Another adjustment we can make to see more detail is to adjust the dataset to just focus on a particular range of carats. Tidyverse allows us to create a different dataset based on a rule using what’s call the pipe |>

|> 

This is a special symbol the tidyverse uses to “pipe” or “filter” the dataset based on rules that are specified in the code. Another form of the pipe that is sometimes used looks like this %>%. Either way works, but the latest edition of R for Data Science uses |>, so we’ll stick with that.

Let’s take a look at the code to make a smaller version of the diamonds dataset.

smaller <- diamonds |> 
  filter(carat < 3)

We’re creating a new object call “smaller” by taking the diamonds dataset and piping it (|>) through a filter function, which takes the variable “carat” and only chooses those observations that are less than 3 carats (carat < 3). So now we can just look at the diamonds with a carat of less than 3 and create a histogram to show us that variable.

ggplot(data = smaller, mapping = aes(x = carat)) +
  geom_histogram(binwidth = 0.1)

Now we can see the variability that exists in this smaller range of carat values. Notice that .25 is still the most frequently occurring carat, followed by 1.00 and .75.

Adding a second variable

We can also take a variable like carat and overlay it with a second categorical variable. But rather than using a histogram we can use a simple line graph. In this case geom_freqpoloy creates a line graph based on a 2nd categorical variable. In this case we’ll overlay the carat variable with cut.

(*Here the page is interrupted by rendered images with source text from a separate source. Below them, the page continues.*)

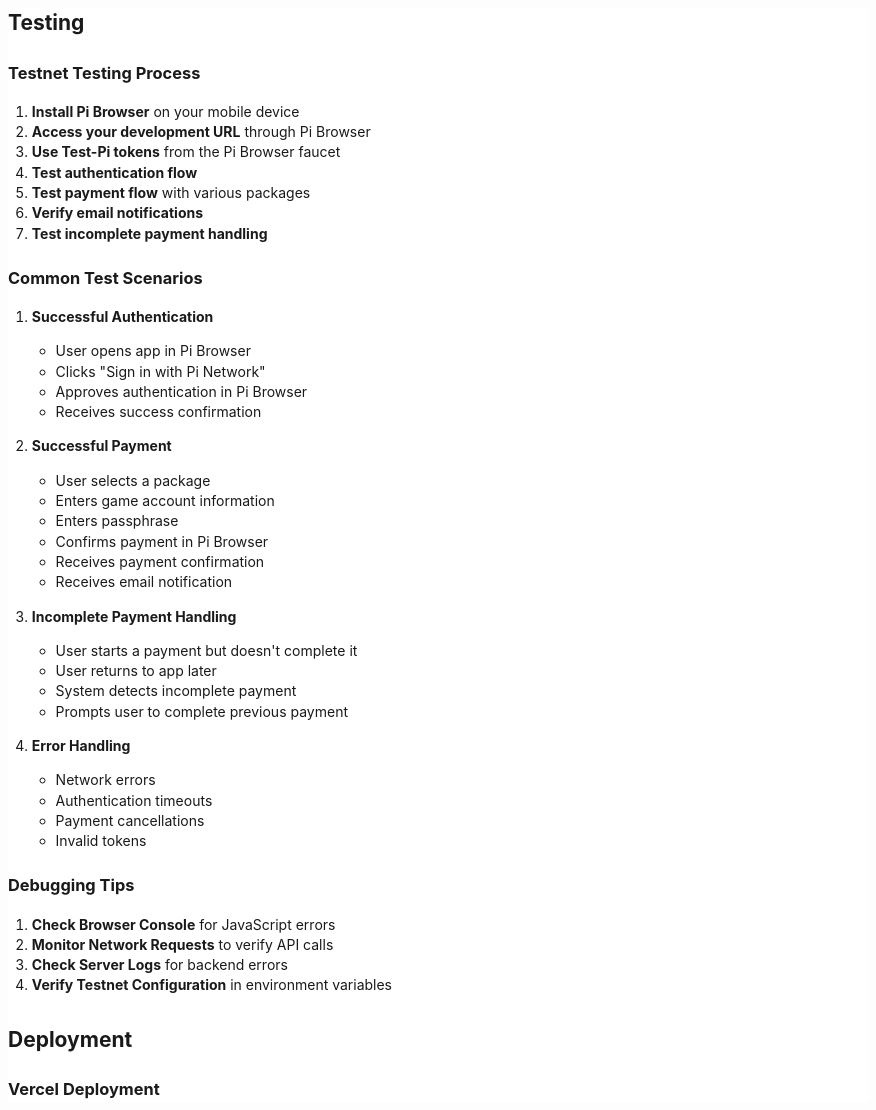 ## Testing

### Testnet Testing Process

1. **Install Pi Browser** on your mobile device
2. **Access your development URL** through Pi Browser
3. **Use Test-Pi tokens** from the Pi Browser faucet
4. **Test authentication flow**
5. **Test payment flow** with various packages
6. **Verify email notifications**
7. **Test incomplete payment handling**

### Common Test Scenarios

1. **Successful Authentication**
   - User opens app in Pi Browser
   - Clicks "Sign in with Pi Network"
   - Approves authentication in Pi Browser
   - Receives success confirmation

2. **Successful Payment**
   - User selects a package
   - Enters game account information
   - Enters passphrase
   - Confirms payment in Pi Browser
   - Receives payment confirmation
   - Receives email notification

3. **Incomplete Payment Handling**
   - User starts a payment but doesn't complete it
   - User returns to app later
   - System detects incomplete payment
   - Prompts user to complete previous payment

4. **Error Handling**
   - Network errors
   - Authentication timeouts
   - Payment cancellations
   - Invalid tokens

### Debugging Tips

1. **Check Browser Console** for JavaScript errors
2. **Monitor Network Requests** to verify API calls
3. **Check Server Logs** for backend errors
4. **Verify Testnet Configuration** in environment variables

## Deployment

### Vercel Deployment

ggplot(data = smaller, mapping = aes(x = carat, color = cut)) +
  geom_freqpoly(binwidth = 0.1)

Notice that most of the ideal diamonds are about .25 carats with premium having the second largest count at about .25 and 1 carats.

Normal Curve

One of the more important histograms is called the normal curve. The normal curve has a particular shape in that it is symmetrical in relationship to the mean. A distribution (collection of scores) of a particular variable that is normally shaped will tend to have most of the scores in the middle of the distribution or fairly close to the mean.

To demonstrate this, let’s create a variable that is normally distributed and part of a dataset that has a second categorical variable. To do this, we can use the rnorm function to create this type of variable and include it with a categorical variable using the rep function.

Practice <- data.frame(Condition = 
            c(rep(c("A", "B"), each=250)), 
            Dist = rnorm(500, mean = 0, sd = 1))

To get a quick look at the shape we can use the hist function, which is a simplified version of the histogram.

hist(Practice$Dist)

Notice that the bulk of the frequency of the scores are in the middle of the graph. This means they are closest to the mean, which for this data set is 0. Histograms also often include a curved line to show the shape of the distribution. For histograms this is based on what’s called density, which is based on the percentage or proportion of scores rather than the count. So we’ll change our histogram slightly and include the line.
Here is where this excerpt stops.